Emsalin taşınmazla aynı konumda olması, taşınmaza yakın mesafede bulunması, aynı nitelik ve özellikleri taşıması, benzer yüzölçümünde olması veya kamulaştırmaya yakın günlerde satılmış olması zorunlu değildir. Aynı özellik ve nitelikleri taşıyan başka yerlerde bulunan ve değerlendirme gününden önce satılmış olan taşınmazlar da emsal olarak alınabilir.
Bu emsalin satış fiyatına Türkiye İstatistik Kurumu üretici fiyat endeksi uygulanmak suretiyle değerlendirme tarihinde oluşan fiyatları bulunduktan sonra dava konusu taşınmazla karşılaştırılıp incelenerek aradaki farklılıklar belirtilip üstün ve eksik yönleri açıklanmalı, bu nitelik ve farklılıkların taşınmazın değerine olan etkilerinin ne olduğu belirtilmeli ve bu suretle yapılacak karşılaştırma ile dava konusu taşınmazın değeri belirlenmelidir.
Somut emsal alınarak incelenen taşınmazın kayıtları tapu müdürlüğünden getirtildikten ve bunun imar parseli olup olmadığı da sorulup saptandıktan sonra incelenen emsal imar parseli olup da dava konusu taşınmazın bu nitelikte olmaması halinde, dava konusu taşınmazın yapılacak karşılaştırmadan sonra bulunacak değerinden, İmar Kanunu"nun 18.maddesinin 2.fıkrası gözetilerek, düzenleme ortaklık payına tekabül edecek oranda indirim yapılması gerektiği de dikkate alınmalı, ayrıca 2942 sayılı Yasanın 4650 sayılı Yasa ile değişik 11.maddesinin 1.fıkrasının (d) bendi gereği emlak vergi değerlerinin de dava konusu taşınmazın emsalle karşılaştırmasında gözönünde tutulması ve buna göre dava konusu taşınmaz ile emsalin 2012 yılı itibariyle emlak vergisine esas tutulan asgari m² değerlerinin ilgili belediye başkanlığından getirtilip karşılaştırılarak değerlendirmeye esas alınan oranlar fahiş ölçüde farklı olduğunda bu farklılık ve çelişkinin giderilmiş olması gerekir.
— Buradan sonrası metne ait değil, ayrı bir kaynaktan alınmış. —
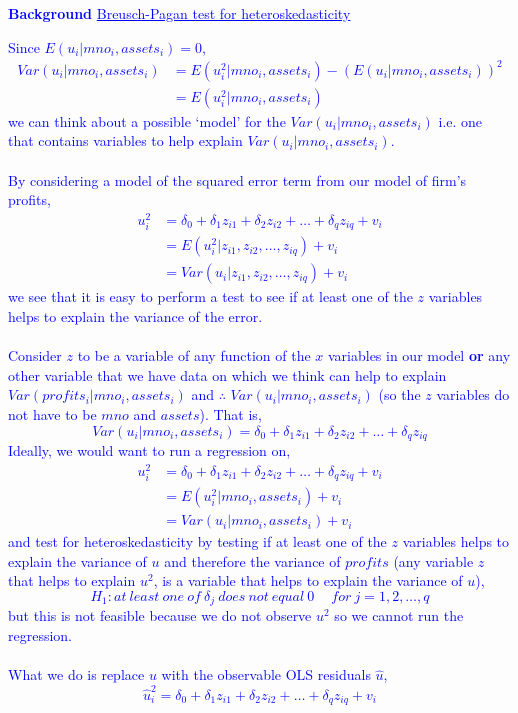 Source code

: \documentclass[12pt]{report}
\newenvironment{blueframed}[1][blue]
{\def\FrameCommand{\fboxsep=\FrameSep\fcolorbox{#1}{white}}%
\MakeFramed {\advance\hsize-\width \FrameRestore}}
{\endMakeFramed}
\begin{document}
\newpage
\justify
\begin{blueframed}
	\textcolor{blue}{\textbf{Background}}
	\vspace{-\baselineskip}
	\justify
	\textcolor{blue}{\underline{Breusch-Pagan test for heteroskedasticity}}
	
	\noindent \textcolor{blue}
	{
		\noindent Since $E(u_i|mno_i,assets_i)=0$, 
		\begin{align*}
		Var(u_i|mno_i,assets_i) &= E(u^2_i|mno_i,assets_i) - (E(u_i|mno_i,assets_i))^2 \\
		&= E(u^2_i|mno_i,assets_i)
		\end{align*}
		\noindent we can think about a possible `model' for the $Var(u_i|mno_i,assets_i)$ i.e. one that contains variables to help explain $Var(u_i|mno_i,assets_i)$. \\ \\ By considering a model of the squared error term from our model of firm's profits, 
		\begin{align*}
		u^2_i &= \delta_0 + \delta_1z_{i1} + \delta_2z_{i2} + \dots + \delta_qz_{iq} + v_i \\
		&= E(u^2_i|z_{i1},z_{i2},\dots,z_{iq}) + v_i \\ 
		&= Var(u_i|z_{i1},z_{i2},\dots,z_{iq}) + v_i
		\end{align*} we see that it is easy to perform a test to see if at least one of the $z$ variables helps to explain the variance of the error. 
		\\ \\ Consider $z$ to be a variable of any function of the $x$ variables in our model \textbf{or} any other variable that we have data on which we think can help to explain $Var(profits_i|mno_i,assets_i)$ and $\therefore$ $Var(u_i|mno_i,assets_i)$ (so the $z$ variables do not have to be $mno$ and $assets$). That is, $$Var(u_i|mno_i,assets_i) = \delta_0 + \delta_1z_{i1} + \delta_2z_{i2} + \dots + \delta_qz_{iq}$$
		\noindent Ideally, we would want to run a regression on,
		\begin{align*}
		u^2_i &= \delta_0 + \delta_1z_{i1} + \delta_2z_{i2} + \dots + \delta_qz_{iq} + v_i \\
		&= E(u^2_i|mno_i,assets_i) + v_i \\
		&= Var(u_i|mno_i,assets_i) + v_i
		\end{align*}
		\noindent and test for heteroskedasticity by testing if at least one of the $z$ variables helps to explain the variance of $u$ and therefore the variance of $profits$ (any variable $z$ that helps to explain $u^2$, is a variable that helps to explain the variance of $u$), $$H_1: at\ least\ one\ of\ \delta_j\ does\ not\ equal\ 0\ \quad for\ j=1,2,\dots,q$$ but this is not feasible because we do not observe $u^2$ so we cannot run the regression.
		\\ \\ What we do is replace $u$ with the observable OLS residuals $\hat{u}$,
		$$\hat{u}^2_i = \delta_0 + \delta_1z_{i1} + \delta_2z_{i2} + \dots + \delta_qz_{iq} + v_i$$
	}
\end{blueframed}
\end{document}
Hükme esas alınan bilirkişi raporunda emsal alınarak incelenen 1527 ada 17 parsel ile dava konusu taşınmazın ilgili belediyelerce bulundukları cadde veya sokak için değerlendirme tarihindeki asgari emlak vergi m² değerleri, dava konusu taşınmaz ve emsal alınan parselin tapu kaydı, satış akit tablosu getirtilip bilirkişi raporundaki karşılaştırma denetlenmeden ve yine dava konusu taşınmazın değerlendirme, emsal taşınmazın ise değerlendirmeye esas alınan satış tarihi itibarıyla imar düzenlemesi sonucu meydana gelen imar parselleri olup olmadıkları da belediye imar ve tapu müdürlüklerinden getirilip düzenleme ortaklık payı sebebiyle indirim yapılması gerekip gerekmeyeceği yönünden inceleme yapılmadan eksik araştırma sonucu hüküm kurulması,
4-Davalı ... Bakanlığının harçtan muaf olduğu gözetilmeden aleyhine harç alınmasına hükmedilmesi,
5-Dava konusu taşınmaza hangi tarihte el konulduğu tespit edilerek, taşınmaza 04.11.1983 tarihinden sonra el atıldığının anlaşılması halinde, 2942 Sayılı Kamulaştırma Kanunu"nun 6487 sayılı Kanunla değiştirilen Geçici 6.maddesinin onikinci ve onüçüncü fıkraları 13.03.2015 tarihli Resmi Gazetede yayımlanan Anayasa Mahkemesi"nin 13.11.2014 tarih, 2013/95 Esas ve 2014/176 Karar sayılı kararıyla iptal edildiğinden; 04.11.1983 tarihinden sonra el atılan taşınmazlar yönünden, kamulaştırmasız el koyma nedeniyle açılan davalarda, nispi harç uygulanması gerektiğinin düşünülmemesi,
Doğru görülmemiştir.
Bu itibarla yukarıda açıklanan esaslar gözönünde tutulmaksızın yazılı şekilde hüküm tesisi isabetsiz, temyiz itirazları bu nedenlerle yerinde olduğundan kabulü ile hükmün HUMK.nun 428.maddesi gereğince BOZULMASINA, 16.06.2016 gününde oybirliğiyle karar verildi.